HARD pressed between having to cope with a limited foreign workforce and boosting productivity, the construction industry is asking the government to tweak some policies to help companies manage their manpower costs.
Top on the list is a request to allow construction firms to plough back the foreign worker levies paid to the government into full subsidies for workers' training and upgrading. Companies should also be able to use the money to reward long-service workers with gratuities, said the Singapore Contractors Association Ltd (SCAL)
Explaining the rationale, SCAL president Ho Nyok Yong said that this not only helps to raise the industry's productivity, but also encourages employers to "spare" their workers to go for training, despite the labour crunch. Even though training costs are now partially subsidised, they still add to business costs.
The gratuities will also help to retain workers at the company and national levels, he added. In fact, he is also asking the government to extend the maximum period of employment for higher skilled workers from 22 to 28 years, and that for basic skilled workers from 10 to 18 years.
"Otherwise, workers that we have trained in Singapore may leave after a few years for other countries, and the training we have invested in them goes with them," Dr Ho said.
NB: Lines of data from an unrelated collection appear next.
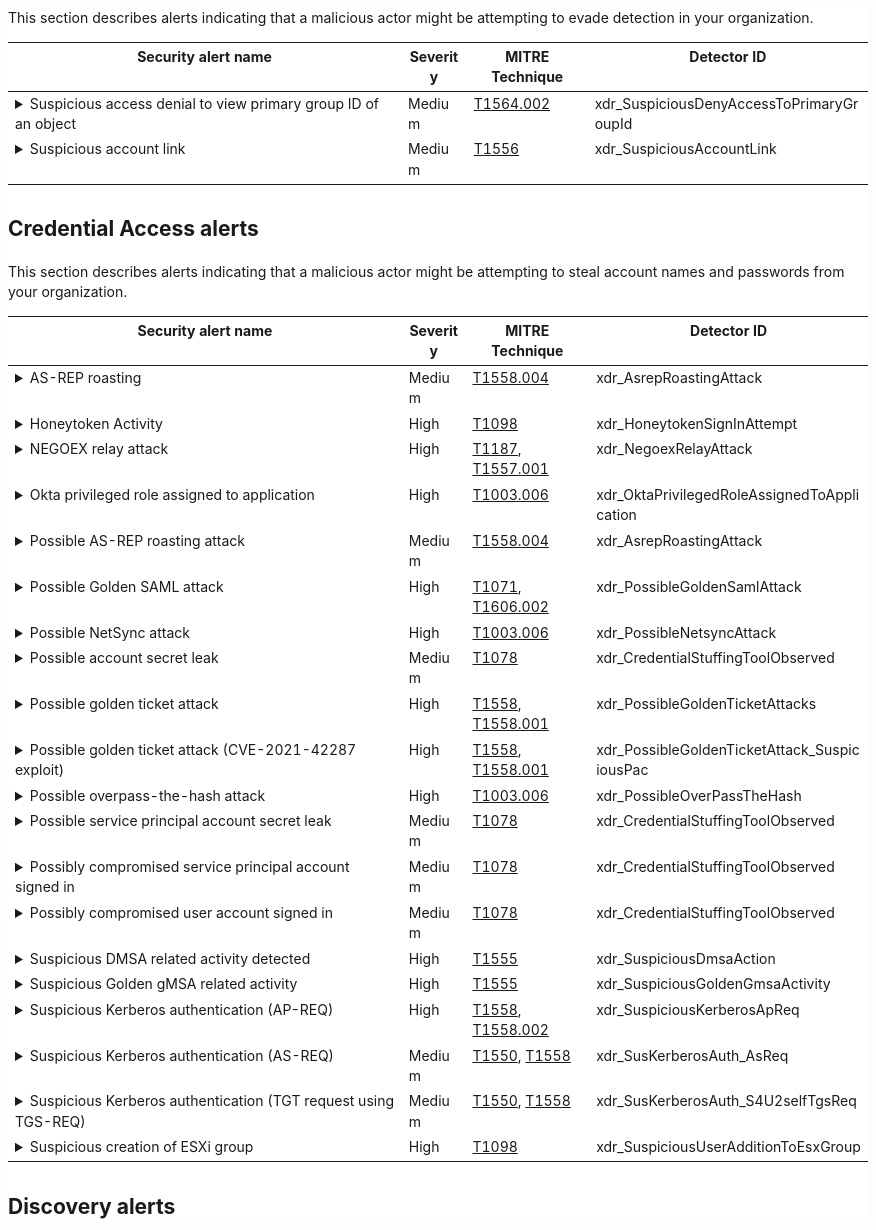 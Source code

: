 This section describes alerts indicating that a malicious actor might be attempting to evade detection in your organization.

| Security alert name | Severity | MITRE Technique | Detector ID |
|---|---|---|---|
|<a name="suspicious-access-denial-to-view-primary-group-id-of-an-object"></a><details><summary>Suspicious access denial to view primary group ID of an object</summary></details> | Medium | [T1564.002](https://attack.mitre.org/techniques/T1564/002) | xdr_SuspiciousDenyAccessToPrimaryGroupId |
|<a name="suspicious-account-link"></a><details><summary>Suspicious account link</summary></details> | Medium | [T1556](https://attack.mitre.org/techniques/T1556) | xdr_SuspiciousAccountLink |

## Credential Access alerts

This section describes alerts indicating that a malicious actor might be attempting to steal account names and passwords from your organization.

| Security alert name | Severity | MITRE Technique | Detector ID |
|---|---|---|---|
|<a name="as-rep-roasting"></a><details><summary>AS-REP roasting</summary></details> | Medium | [T1558.004](https://attack.mitre.org/techniques/T1558/004) | xdr_AsrepRoastingAttack |
|<a name="honeytoken-activity"></a><details><summary>Honeytoken Activity</summary></details> | High | [T1098](https://attack.mitre.org/techniques/T1098) | xdr_HoneytokenSignInAttempt |
|<a name="negoex-relay-attack"></a><details><summary>NEGOEX relay attack</summary></details> | High | [T1187](https://attack.mitre.org/techniques/T1187), [T1557.001](https://attack.mitre.org/techniques/T1557/001) | xdr_NegoexRelayAttack |
|<a name="okta-privileged-role-assigned-to-application"></a><details><summary>Okta privileged role assigned to application</summary></details> | High | [T1003.006](https://attack.mitre.org/techniques/T1003/006) | xdr_OktaPrivilegedRoleAssignedToApplication |
|<a name="possible-as-rep-roasting-attack"></a><details><summary>Possible AS-REP roasting attack</summary></details> | Medium | [T1558.004](https://attack.mitre.org/techniques/T1558/004) | xdr_AsrepRoastingAttack |
|<a name="possible-golden-saml-attack"></a><details><summary>Possible Golden SAML attack</summary></details> | High | [T1071](https://attack.mitre.org/techniques/T1071), [T1606.002](https://attack.mitre.org/techniques/T1606/002) | xdr_PossibleGoldenSamlAttack |
|<a name="possible-netsync-attack"></a><details><summary>Possible NetSync attack</summary></details> | High | [T1003.006](https://attack.mitre.org/techniques/T1003/006) | xdr_PossibleNetsyncAttack |
|<a name="possible-account-secret-leak"></a><details><summary>Possible account secret leak</summary></details> | Medium | [T1078](https://attack.mitre.org/techniques/T1078) | xdr_CredentialStuffingToolObserved |
|<a name="possible-golden-ticket-attack"></a><details><summary>Possible golden ticket attack</summary></details> | High | [T1558](https://attack.mitre.org/techniques/T1558), [T1558.001](https://attack.mitre.org/techniques/T1558/001) | xdr_PossibleGoldenTicketAttacks |
|<a name="possible-golden-ticket-attack-cve-2021-42287-exploit"></a><details><summary>Possible golden ticket attack (CVE-2021-42287 exploit)</summary></details> | High | [T1558](https://attack.mitre.org/techniques/T1558), [T1558.001](https://attack.mitre.org/techniques/T1558/001) | xdr_PossibleGoldenTicketAttack_SuspiciousPac |
|<a name="possible-overpass-the-hash-attack"></a><details><summary>Possible overpass-the-hash attack</summary></details> | High | [T1003.006](https://attack.mitre.org/techniques/T1003/006) | xdr_PossibleOverPassTheHash |
|<a name="possible-service-principal-account-secret-leak"></a><details><summary>Possible service principal account secret leak</summary></details> | Medium | [T1078](https://attack.mitre.org/techniques/T1078) | xdr_CredentialStuffingToolObserved |
|<a name="possibly-compromised-service-principal-account-signed-in"></a><details><summary>Possibly compromised service principal account signed in</summary></details> | Medium | [T1078](https://attack.mitre.org/techniques/T1078) | xdr_CredentialStuffingToolObserved |
|<a name="possibly-compromised-user-account-signed-in"></a><details><summary>Possibly compromised user account signed in</summary></details> | Medium | [T1078](https://attack.mitre.org/techniques/T1078) | xdr_CredentialStuffingToolObserved |
|<a name="suspicious-dmsa-related-activity-detected"></a><details><summary>Suspicious DMSA related activity detected</summary></details> | High | [T1555](https://attack.mitre.org/techniques/T1555) | xdr_SuspiciousDmsaAction |
|<a name="suspicious-golden-gmsa-related-activity"></a><details><summary>Suspicious Golden gMSA related activity</summary></details> | High | [T1555](https://attack.mitre.org/techniques/T1555) | xdr_SuspiciousGoldenGmsaActivity |
|<a name="suspicious-kerberos-authentication-ap-req"></a><details><summary>Suspicious Kerberos authentication (AP-REQ)</summary></details> | High | [T1558](https://attack.mitre.org/techniques/T1558), [T1558.002](https://attack.mitre.org/techniques/T1558/002) | xdr_SuspiciousKerberosApReq |
|<a name="suspicious-kerberos-authentication-as-req"></a><details><summary>Suspicious Kerberos authentication (AS-REQ)</summary></details> | Medium | [T1550](https://attack.mitre.org/techniques/T1550), [T1558](https://attack.mitre.org/techniques/T1558) | xdr_SusKerberosAuth_AsReq |
|<a name="suspicious-kerberos-authentication-tgt-request-using-tgs-req"></a><details><summary>Suspicious Kerberos authentication (TGT request using TGS-REQ)</summary></details> | Medium | [T1550](https://attack.mitre.org/techniques/T1550), [T1558](https://attack.mitre.org/techniques/T1558) | xdr_SusKerberosAuth_S4U2selfTgsReq |
|<a name="suspicious-creation-of-esxi-group"></a><details><summary>Suspicious creation of ESXi group</summary></details> | High | [T1098](https://attack.mitre.org/techniques/T1098) | xdr_SuspiciousUserAdditionToEsxGroup |

## Discovery alerts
"Retaining the experienced workers will also save us precious time having to train new workers from scratch. It also saves us the hassle of having new batches of workers acclimatise all over again to Singapore's laws, culture, weather, et cetera. You lose productivity that way," he said.
The period of employment for higher skilled work permit holders in the construction sector was already extended from 18 years to 22 years in Budget 2014.
A final round of levy hikes is due to hit employers this July. For the construction sector, while levies for skilled workers will stay put at S$300 monthly, those for unskilled workers will go up from S$550 to S$600 a month.
For those employed outside of a company's allocated man-year entitlements, levies for skilled workers will go up from S$700 to S$750, while those for unskilled workers will increase from S$950 to S$1,050 a month.
Seen in this light, it is no wonder that SCAL is also asking for safety personnel to be recognised as skilled workers - the category for which levies are unaffected.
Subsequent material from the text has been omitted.